Heart Murmur Detection from Phonocardiogram Based on Residual Neural Network with Classes Distinguished Focal Loss

Pan Xia1, Yicheng Yao1, Changyu Liu1, Hao Zhang1, Yuqi Wang2, Lirui Xu1, Lidong Du1, Yusi Zhu3, Zhen Fang1
1School of Electronic, Electrical and Communication Engineering, University of Chinese Academy of Sciences, 2Aerospace Information Research Institute, Chinese Academy of Sciences, 3School of Physics and Electronic Information, Yunnan Normal University


Abstract

The George B. Moody PhysioNet/Computing in Cardiology Challenge 2022 focused on detecting the presence or absence of murmurs from multiple auscultation locations heart sound recordings. Our team, MetaHeart, proposed a novel approach to detect heart murmurs by combing residual neural network and class distinguished focal loss. Firstly, the phonocardiogram (PCG) recordings were converted to the time-frequency Mel spectrograms to obtain a richer representation of cardiac mechanical activity. Secondly, a modified residual neural network with 28 layers was designed to extract the complex pathological patterns of heart murmurs and it adopted Mel spectrograms as input. Thirdly, a joint loss combing class distinguished focal loss and center loss was designed in our approach. The class distinguished focal loss can give different degrees of attention to misclassified samples from different categories. The center loss simultaneously learns a center for deep features of each class and penalizes the distances between the deep features and their corresponding class centers.
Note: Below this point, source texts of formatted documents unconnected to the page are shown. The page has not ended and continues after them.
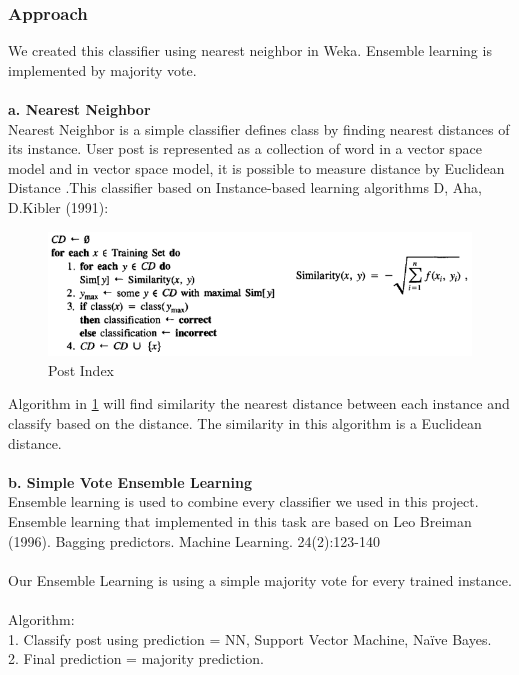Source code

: \subsubsection*{Approach}
	We created this classifier using nearest neighbor in Weka. Ensemble learning is implemented by majority vote.\\\\
	\textbf{a. Nearest Neighbor} \\
		Nearest Neighbor is a simple classifier defines class by finding nearest distances of its instance. User post is represented as a collection of word in a vector space model and in vector space model, it is possible to measure distance by Euclidean Distance .This classifier based on Instance-based learning algorithms D, Aha, D.Kibler (1991): \\
	\begin{figure}[h]
		\begin{center}
			\includegraphics[scale=0.8]{images/NN1.png}
		\caption{Post Index\label{NN1}}
		\end{center}
	\end{figure}
		Algorithm in \ref{NN1} will find similarity the nearest distance between each instance and classify based on the distance. The similarity in this algorithm is a Euclidean distance.\\\\
	\textbf{b. Simple Vote Ensemble Learning} \\
		Ensemble learning is used to combine every classifier we used in this project. Ensemble learning that implemented in this task are based on Leo Breiman (1996). Bagging predictors. Machine Learning. 24(2):123-140		\\\\Our Ensemble Learning is using a simple majority vote for every trained instance.\\\\
		Algorithm:\\
		   1. Classify post using prediction = NN, Support Vector Machine, Naïve Bayes.\\
		   2. Final prediction = majority prediction.\\
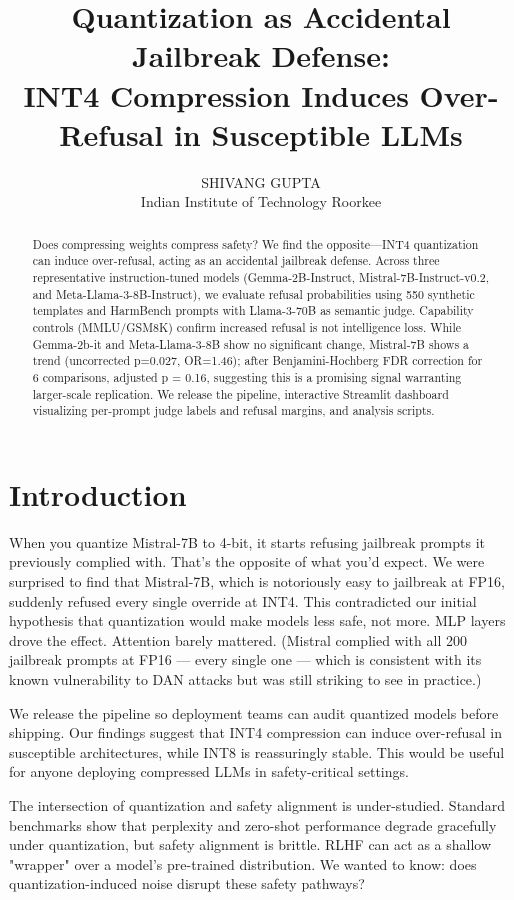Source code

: \documentclass[11pt]{article}
\title{Quantization as Accidental Jailbreak Defense:\\INT4 Compression Induces Over-Refusal in Susceptible LLMs}
\author{SHIVANG GUPTA\\Indian Institute of Technology Roorkee}
\date{}
\begin{document}
\maketitle

\begin{abstract}
Does compressing weights compress safety? We find the opposite---INT4 quantization can induce over-refusal, acting as an accidental jailbreak defense. Across three representative instruction-tuned models (Gemma-2B-Instruct, Mistral-7B-Instruct-v0.2, and Meta-Llama-3-8B-Instruct), we evaluate refusal probabilities using 550 synthetic templates and HarmBench prompts with Llama-3-70B as semantic judge. Capability controls (MMLU/GSM8K) confirm increased refusal is not intelligence loss. While Gemma-2b-it and Meta-Llama-3-8B show no significant change, Mistral-7B shows a trend (uncorrected p=0.027, OR=1.46); after Benjamini-Hochberg FDR correction for 6 comparisons, adjusted p = 0.16, suggesting this is a promising signal warranting larger-scale replication. We release the pipeline, interactive Streamlit dashboard visualizing per-prompt judge labels and refusal margins, and analysis scripts.
\end{abstract}


\section{Introduction}
When you quantize Mistral-7B to 4-bit, it starts refusing jailbreak prompts it previously complied with. That's the opposite of what you'd expect. We were surprised to find that Mistral-7B, which is notoriously easy to jailbreak at FP16, suddenly refused every single override at INT4. This contradicted our initial hypothesis that quantization would make models less safe, not more. MLP layers drove the effect. Attention barely mattered. (Mistral complied with all 200 jailbreak prompts at FP16 — every single one — which is consistent with its known vulnerability to DAN attacks but was still striking to see in practice.)

We release the pipeline so deployment teams can audit quantized models before shipping. Our findings suggest that INT4 compression can induce over-refusal in susceptible architectures, while INT8 is reassuringly stable. This would be useful for anyone deploying compressed LLMs in safety-critical settings.

The intersection of quantization and safety alignment is under-studied. Standard benchmarks show that perplexity and zero-shot performance degrade gracefully under quantization, but safety alignment is brittle. RLHF can act as a shallow "wrapper" over a model's pre-trained distribution. We wanted to know: does quantization-induced noise disrupt these safety pathways?
\end{document}
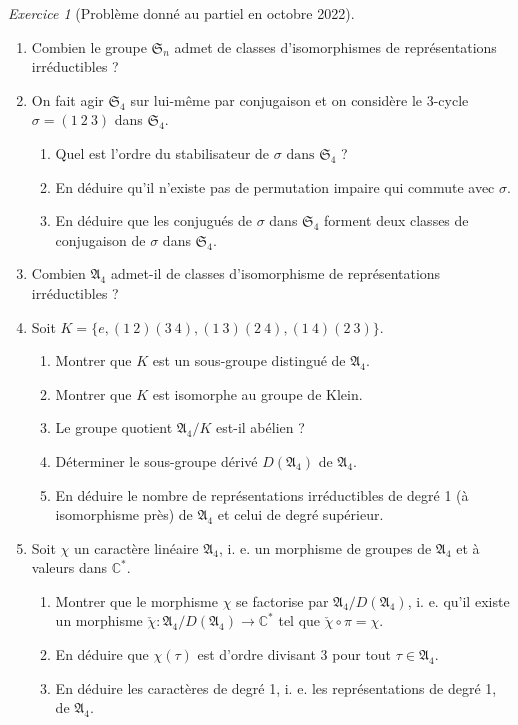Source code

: \documentclass[french]{book}
\theoremstyle{definition}
\theoremstyle{remark}
\newtheorem{exo}{Exercice}
\begin{document}
\begin{exo}[Problème donné au partiel en octobre 2022]

  \

  \begin{enumerate}
    \item Combien le groupe \(\mathfrak{S}_n\) admet de classes d'isomorphismes de représentations irréductibles ?
    \item On fait agir \(\mathfrak{S}_{4}\) sur lui-même par conjugaison et on considère le 3-cycle \(\sigma = (1 \ 2 \ 3)\) dans \(\mathfrak{S}_{4}\).
    \begin{enumerate}
      \item Quel est l'ordre du stabilisateur de \(\sigma \text{ dans } \mathfrak{S}_{4}\) ?
      \item En déduire qu'il n'existe pas de permutation impaire qui commute avec \(\sigma\).
      \item En déduire que les conjugués de \(\sigma\) dans \(\mathfrak{S}_{4}\) forment deux classes de conjugaison de \(\sigma\) dans \(\mathfrak{S}_{4}\).
    \end{enumerate}
    \item Combien \(\mathfrak{A}_4\) admet-il de classes d'isomorphisme de représentations irréductibles ?
    \item Soit \(K = \{ e, (1 \ 2)(3 \ 4), (1 \ 3)(2 \ 4), (1 \ 4)(2 \ 3)\}\).
    \begin{enumerate}
      \item Montrer que \(K\) est un sous-groupe distingué de \(\mathfrak{A}_{4}\).
      \item Montrer que \(K\) est isomorphe au groupe de Klein.
      \item Le groupe quotient \(\mathfrak{A}_4/ K\) est-il abélien ?
      \item Déterminer le sous-groupe dérivé \(D(\mathfrak{A}_{4})\) de \(\mathfrak{A}_4\).
      \item En déduire le nombre de représentations irréductibles de degré 1 (à isomorphisme près) de \(\mathfrak{A}_4\) et celui de degré supérieur.
    \end{enumerate}

    \item {} Soit \(\chi\) un caractère linéaire \(\mathfrak{A}_4\), i. e. un morphisme de groupes de \(\mathfrak{A}_4\) et à valeurs dans \(\mathbb{C}^*\).

    \begin{enumerate}
      \item Montrer que le morphisme \(\chi\) se factorise par \(\mathfrak{A}_4 / D(\mathfrak{A}_4)\), i. e. qu'il existe un morphisme \(\check{\chi} : \mathfrak{A}_4 / D(\mathfrak{A}_4) \longrightarrow \mathbb{C}^{*}\) tel que \(\check{\chi} \circ \pi = \chi\).
      \item En déduire que \(\chi(\tau)\) est d'ordre divisant 3 pour tout \(\tau \in \mathfrak{A}_{4}\).
      \item En déduire les caractères de degré 1, i. e. les représentations de degré 1, de \(\mathfrak{A}_{4}\).
    \end{enumerate}


\end{enumerate}
\end{exo}
\end{document}
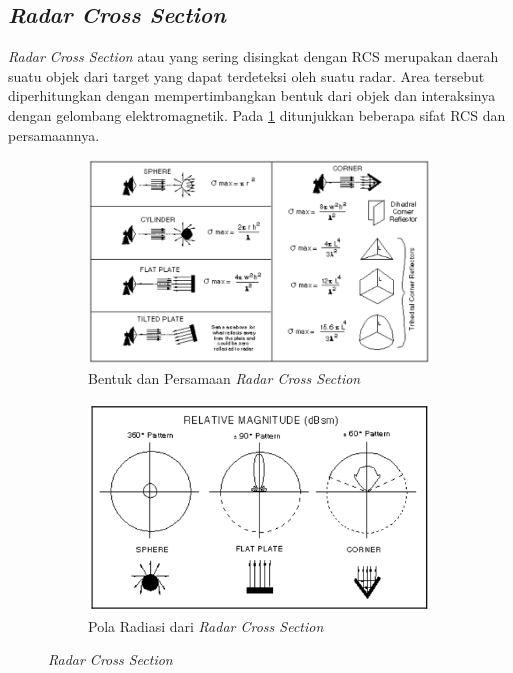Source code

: \subsection{\textit{Radar Cross Section}}
\textit{Radar Cross Section} atau yang sering disingkat dengan RCS merupakan daerah suatu objek dari target yang dapat terdeteksi oleh suatu radar. Area tersebut diperhitungkan dengan mempertimbangkan bentuk dari objek dan interaksinya dengan gelombang elektromagnetik. Pada \ref{pic:RCS} ditunjukkan beberapa sifat RCS dan persamaannya.
\begin{center}
	\begin{figure}[h!]
		\begin{subfigure}[b]{0.5\linewidth}
			\includegraphics[width=\linewidth]{pics/bab2/rcsBentuk.png}
			\caption{Bentuk dan Persamaan \textit{Radar Cross Section}}
			\end{subfigure}
			\begin{subfigure}[b]{0.5\linewidth}
				\includegraphics[width=\linewidth]{pics/bab2/rcsPola.png}
				\caption{Pola Radiasi dari \textit{Radar Cross Section}}
				\end{subfigure}
		\caption[\textit{Radar Cross Section}]{\textit{Radar Cross Section} \cite{ONeill2012}}
		\label{pic:RCS}
		\end{figure}
\end{center}

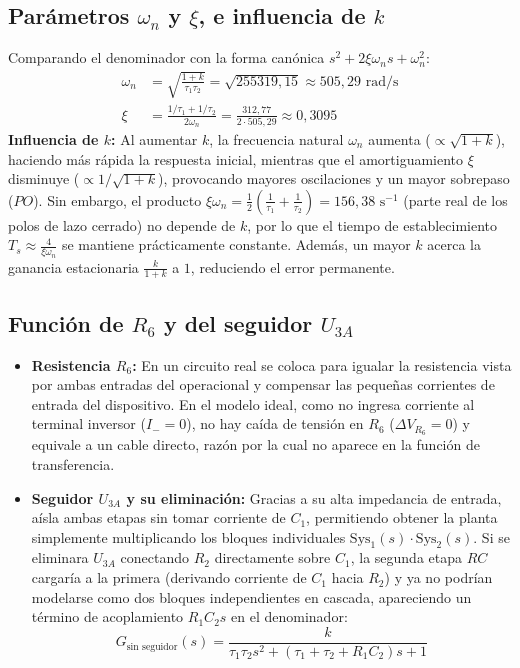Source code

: \documentclass[11pt,a4paper]{article}
\begin{document}
\subsection{Parámetros $\omega_n$ y $\xi$, e influencia de $k$}
Comparando el denominador con la forma canónica $s^2 + 2\xi\omega_n s + \omega_n^2$:
\begin{align}
    \omega_n &= \sqrt{\frac{1+k}{\tau_1 \tau_2}} = \sqrt{255319,15} \approx 505,29\text{ rad/s} \\
    \xi &= \frac{1/\tau_1 + 1/\tau_2}{2\omega_n} = \frac{312,77}{2 \cdot 505,29} \approx 0,3095
\end{align}
\textbf{Influencia de $k$:} Al aumentar $k$, la frecuencia natural $\omega_n$ aumenta ($\propto \sqrt{1+k}$), haciendo más rápida la respuesta inicial, mientras que el amortiguamiento $\xi$ disminuye ($\propto 1/\sqrt{1+k}$), provocando mayores oscilaciones y un mayor sobrepaso ($PO$). Sin embargo, el producto $\xi\omega_n = \frac{1}{2}\left(\frac{1}{\tau_1} + \frac{1}{\tau_2}\right) = 156,38\text{ s}^{-1}$ (parte real de los polos de lazo cerrado) no depende de $k$, por lo que el tiempo de establecimiento $T_s \approx \frac{4}{\xi\omega_n}$ se mantiene prácticamente constante. Además, un mayor $k$ acerca la ganancia estacionaria $\frac{k}{1+k}$ a $1$, reduciendo el error permanente.

\subsection{Función de $R_6$ y del seguidor $U_{3A}$}
\begin{itemize}
    \item \textbf{Resistencia $R_6$:} En un circuito real se coloca para igualar la resistencia vista por ambas entradas del operacional y compensar las pequeñas corrientes de entrada del dispositivo. En el modelo ideal, como no ingresa corriente al terminal inversor ($I_- = 0$), no hay caída de tensión en $R_6$ ($\Delta V_{R_6} = 0$) y equivale a un cable directo, razón por la cual no aparece en la función de transferencia.
    \item \textbf{Seguidor $U_{3A}$ y su eliminación:} Gracias a su alta impedancia de entrada, aísla ambas etapas sin tomar corriente de $C_1$, permitiendo obtener la planta simplemente multiplicando los bloques individuales $\text{Sys}_1(s) \cdot \text{Sys}_2(s)$. Si se eliminara $U_{3A}$ conectando $R_2$ directamente sobre $C_1$, la segunda etapa $RC$ cargaría a la primera (derivando corriente de $C_1$ hacia $R_2$) y ya no podrían modelarse como dos bloques independientes en cascada, apareciendo un término de acoplamiento $R_1 C_2 s$ en el denominador:
    \begin{equation}
        G_{\text{sin seguidor}}(s) = \frac{k}{\tau_1 \tau_2 s^2 + (\tau_1 + \tau_2 + R_1 C_2)s + 1}
    \end{equation}
\end{itemize}
\end{document}
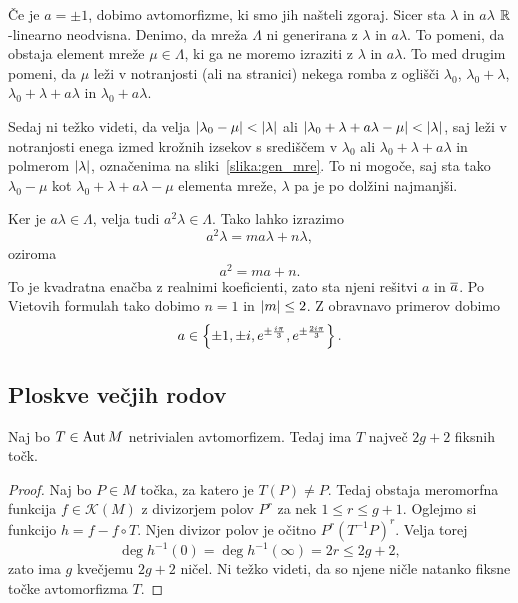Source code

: Če je $a = \pm 1$, dobimo avtomorfizme, ki smo jih našteli zgoraj.
Sicer sta $\lambda$ in $a \lambda$ $\mathbb{R}$-linearno neodvisna. Denimo,
da mreža $\Lambda$ ni generirana z $\lambda$ in $a \lambda$. To
pomeni, da obstaja element mreže $\mu \in \Lambda$, ki ga ne moremo
izraziti z $\lambda$ in $a \lambda$. To med drugim pomeni, da $\mu$
leži v notranjosti (ali na stranici) nekega romba z oglišči
$\lambda_0$, $\lambda_0 + \lambda$,
$\lambda_0 + \lambda + a \lambda$ in $\lambda_0 + a \lambda$.



Sedaj ni težko videti, da velja
$\left\lvert \lambda_0 - \mu\right\rvert < \left\lvert \lambda\right\rvert$ ali
$\left\lvert \lambda_0 + \lambda + a \lambda - \mu\right\rvert < \left\lvert \lambda\right\rvert$, saj
leži v notranjosti enega izmed krožnih izsekov s središčem v
$\lambda_0$ ali $\lambda_0 + \lambda + a \lambda$ in polmerom
$\left\lvert \lambda\right\rvert$, označenima na sliki~\ref{slika:gen_mre}. To ni
mogoče, saj sta tako $\lambda_0 - \mu$ kot
$\lambda_0 + \lambda + a \lambda - \mu$ elementa mreže, $\lambda$
pa je po dolžini najmanjši.

Ker je $a \lambda \in \Lambda$, velja tudi
$a^2 \lambda \in \Lambda$. Tako lahko izrazimo
\[
a^2 \lambda = m a \lambda + n \lambda,
\]
oziroma
\[
a^2 = ma + n.
\]
To je kvadratna enačba z realnimi koeficienti, zato sta njeni
rešitvi $a$ in $\overline{a}$. Po Vietovih formulah tako dobimo $n=1$
in $\left\lvert m\right\rvert \leq 2$. Z obravnavo primerov dobimo
\[
a \in \left\{\pm 1, \pm i,
e^{\pm \frac{i \pi}{3}}, e^{\pm \frac{2i \pi}{3}}\right\}.
\]

\subsection{Ploskve večjih rodov}

\begin{trditev}
Naj bo $T \in \operatorname{Aut} M$ netrivialen avtomorfizem. Tedaj ima $T$
največ $2g + 2$ fiksnih točk.
\end{trditev}

\begin{proof}
Naj bo $P \in M$ točka, za katero je $T(P) \ne P$. Tedaj obstaja
meromorfna funkcija $f \in \mathscr{K}(M)$ z divizorjem polov
$P^r$ za nek $1 \leq r \leq g + 1$. Oglejmo si funkcijo
$h = f - f \circ T$. Njen divizor polov je očitno
$P^r (T^{-1}P)^r$. Velja torej
\[
\deg h^{-1}(0) = \deg h^{-1}(\infty) = 2r \leq 2g + 2,
\]
zato ima $g$ kvečjemu $2g + 2$ ničel. Ni težko videti, da so njene
ničle natanko fiksne točke avtomorfizma $T$.
\end{proof}

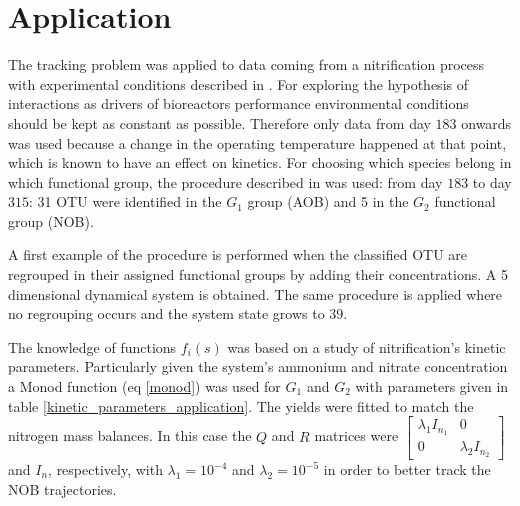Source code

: \documentclass[3p,times]{article}
\begin{document}


\clearpage
\section{Application}
 

The tracking problem was applied to data coming from a nitrification process with experimental conditions described in \cite{dumont2008observers}. For exploring the hypothesis of interactions as drivers of bioreactors performance environmental conditions should be kept as constant as possible. Therefore only data from day $183$ onwards was used because a change in the operating temperature happened at that point, which is known to have an effect on kinetics. For choosing which species belong in which functional group, the procedure described in \cite{Ugalde-Salas2019} was used: from day $183$ to day $315$: 31 OTU were identified in the $G_1$ group (AOB) and 5 in the $G_2$ functional group (NOB). 




A first example of the procedure is performed when the classified OTU are regrouped in their assigned functional groups by adding their concentrations. A 5 dimensional dynamical system is obtained. The same procedure is applied where no regrouping occurs and the system state grows to 39. 

The knowledge of functions $f_i(s)$ was based on a study of nitrification's kinetic parameters\cite{Wiesmann1994}. Particularly given the system's ammonium and nitrate concentration a Monod function (eq \eqref{monod}) was used for $G_1$ and $G_2$ with parameters given in table \ref{kinetic_parameters_application}. The yields were fitted to match the nitrogen mass balances. In this case the $Q$ and $R$ matrices were $\begin{bmatrix}
\lambda_1 I_{n_1} &0  \\ 0& \lambda_2 I_{n_2}
\end{bmatrix}$ and $I_n$, respectively, with $\lambda_1 = 10^{-4}$ and $\lambda_2 = 10^{-5}$ in order to better track the NOB trajectories.
\end{document}
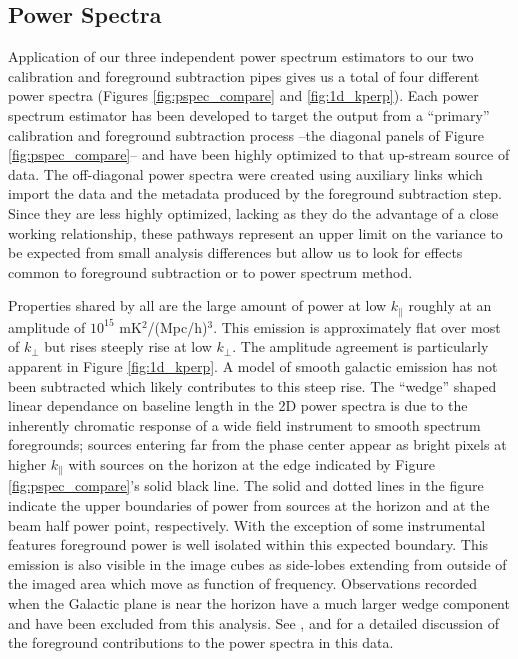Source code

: \documentclass[twolcolumn,iop]{emulateapj}
\begin{document}
\subsection{Power Spectra}
\label{sec:power_spectrum_comparison}
Application of our three independent power spectrum estimators to our two calibration and foreground subtraction pipes gives us a total of four different power spectra (Figures \ref{fig:pspec_compare} and \ref{fig:1d_kperp}).  Each power spectrum estimator has been developed to target the output from a ``primary'' calibration and foreground subtraction process --the diagonal panels of Figure \ref{fig:pspec_compare}-- and have been highly optimized to that up-stream source of data.  The off-diagonal power spectra were created using auxiliary links which import the data and the metadata produced by the foreground subtraction step.  Since they are less highly optimized, lacking as they do the advantage of a close working relationship, these pathways represent an upper limit on the variance to be expected from small analysis differences but allow us to look for effects common to foreground subtraction or to power spectrum method.


Properties shared by all are the large amount of power at low $k_{\parallel}$ roughly at an amplitude of $10^{15}$ mK$^2$/(Mpc/h)$^3$. This emission is approximately flat over most of $k_{\perp}$ but rises steeply rise at low $k_\perp$. The amplitude agreement is particularly apparent in Figure \ref{fig:1d_kperp}. A model of smooth galactic emission has not been subtracted which likely contributes to this steep rise. The ``wedge'' shaped linear dependance on baseline length in the 2D power spectra is due to the inherently chromatic response of a wide field instrument to smooth spectrum foregrounds; sources entering far from the phase center appear as bright pixels at higher $k_\parallel$ with sources on the horizon at the edge indicated by Figure \ref{fig:pspec_compare}'s  solid black line. The solid and dotted lines in the figure indicate the upper boundaries of power from sources at the horizon and at the beam half power point, respectively.  With the exception of some instrumental features foreground power is well isolated within this expected boundary. This emission is also visible in the image cubes as side-lobes extending from outside of the imaged area which move as function of frequency.  Observations recorded when the Galactic plane is near the horizon have a much larger wedge component and have been excluded from this analysis. See \cite{2015ApJ...804...14T}, \cite{2015ApJ...807L..28T} and \cite{Pober:2016ApJ...819....8P} for a detailed discussion of the foreground contributions to the power spectra in this data. 
\end{document}
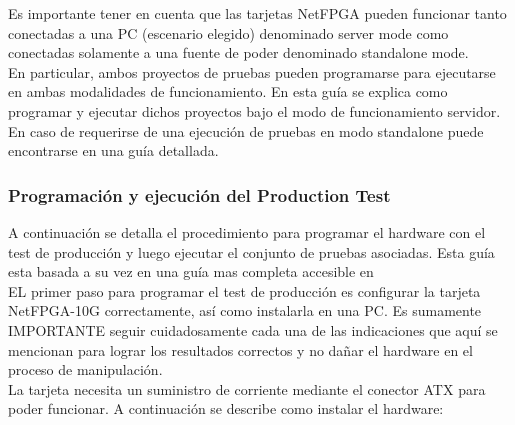 Es importante tener en cuenta que las tarjetas NetFPGA pueden funcionar tanto conectadas a una PC (escenario elegido) denominado server mode como conectadas solamente a una fuente de poder denominado standalone mode.\\

En particular, ambos proyectos de pruebas pueden programarse para ejecutarse en ambas modalidades de funcionamiento. En esta guía se explica como programar y ejecutar dichos proyectos bajo el modo de funcionamiento servidor. En caso de requerirse de una ejecuci\'on de pruebas en modo standalone puede encontrarse en\citep{NetFPGA6}\citep{NetFPGA8} una guía detallada.

\subsubsection{Programación y ejecución del Production Test}
A continuación se detalla el procedimiento para programar el hardware con el test de producción y luego ejecutar el conjunto de pruebas asociadas. Esta guía esta basada a su vez en una guía mas completa accesible en\citep{NetFPGA6}\\

EL primer paso para programar el test de producción es configurar la tarjeta NetFPGA-10G correctamente, así como instalarla en una PC. Es sumamente IMPORTANTE seguir cuidadosamente cada una de las indicaciones que aquí se mencionan para lograr los resultados correctos y no dañar el hardware en el proceso de manipulación.\\ 

La tarjeta necesita un suministro de corriente mediante el conector ATX para poder funcionar. A continuación se describe como instalar el hardware:

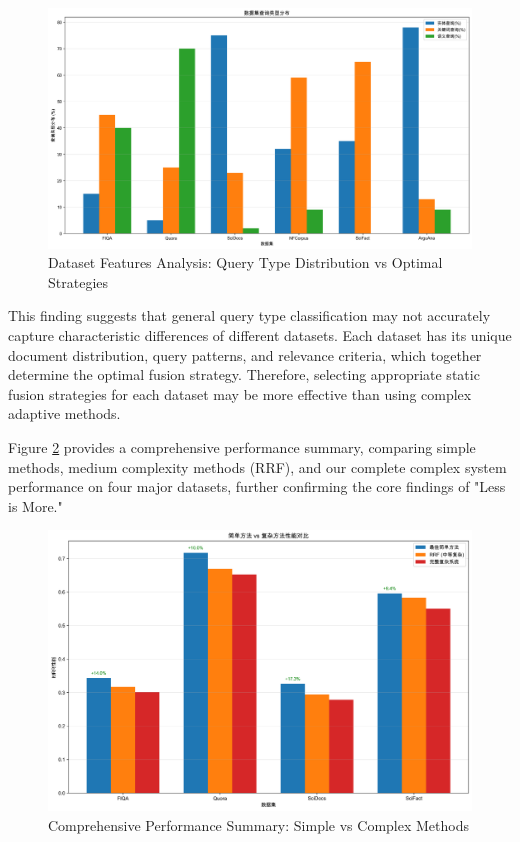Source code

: \documentclass[letterpaper]{article} %
\begin{document}
\begin{figure}[t]
\centering
\includegraphics[width=0.8\columnwidth]{charts/dataset_features_analysis.png}
\caption{Dataset Features Analysis: Query Type Distribution vs Optimal Strategies}
\label{fig:dataset_analysis}
\end{figure}

This finding suggests that general query type classification may not accurately capture characteristic differences of different datasets. Each dataset has its unique document distribution, query patterns, and relevance criteria, which together determine the optimal fusion strategy. Therefore, selecting appropriate static fusion strategies for each dataset may be more effective than using complex adaptive methods.

Figure \ref{fig:summary} provides a comprehensive performance summary, comparing simple methods, medium complexity methods (RRF), and our complete complex system performance on four major datasets, further confirming the core findings of "Less is More."

\begin{figure}[t]
\centering
\includegraphics[width=0.8\columnwidth]{charts/simple_vs_complex_summary.png}
\caption{Comprehensive Performance Summary: Simple vs Complex Methods}
\label{fig:summary}
\end{figure}
\end{document}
The 15 seconds recordings from five corresponding auscultation locations were preprocessed and concatenated as model inputs for end-to-end training, and the prediction probabilities of 3 murmurs categories or 2 outcome categories were outputs. Finally, our proposed algorithms were evaluated on the hidden validation set, and our classifiers received a weighted accuracy score of 0.73, and an outcome score of 9180 (ranked 13th, and 6th out of over 50 teams) for murmur detection task and outcome classification task, respectively.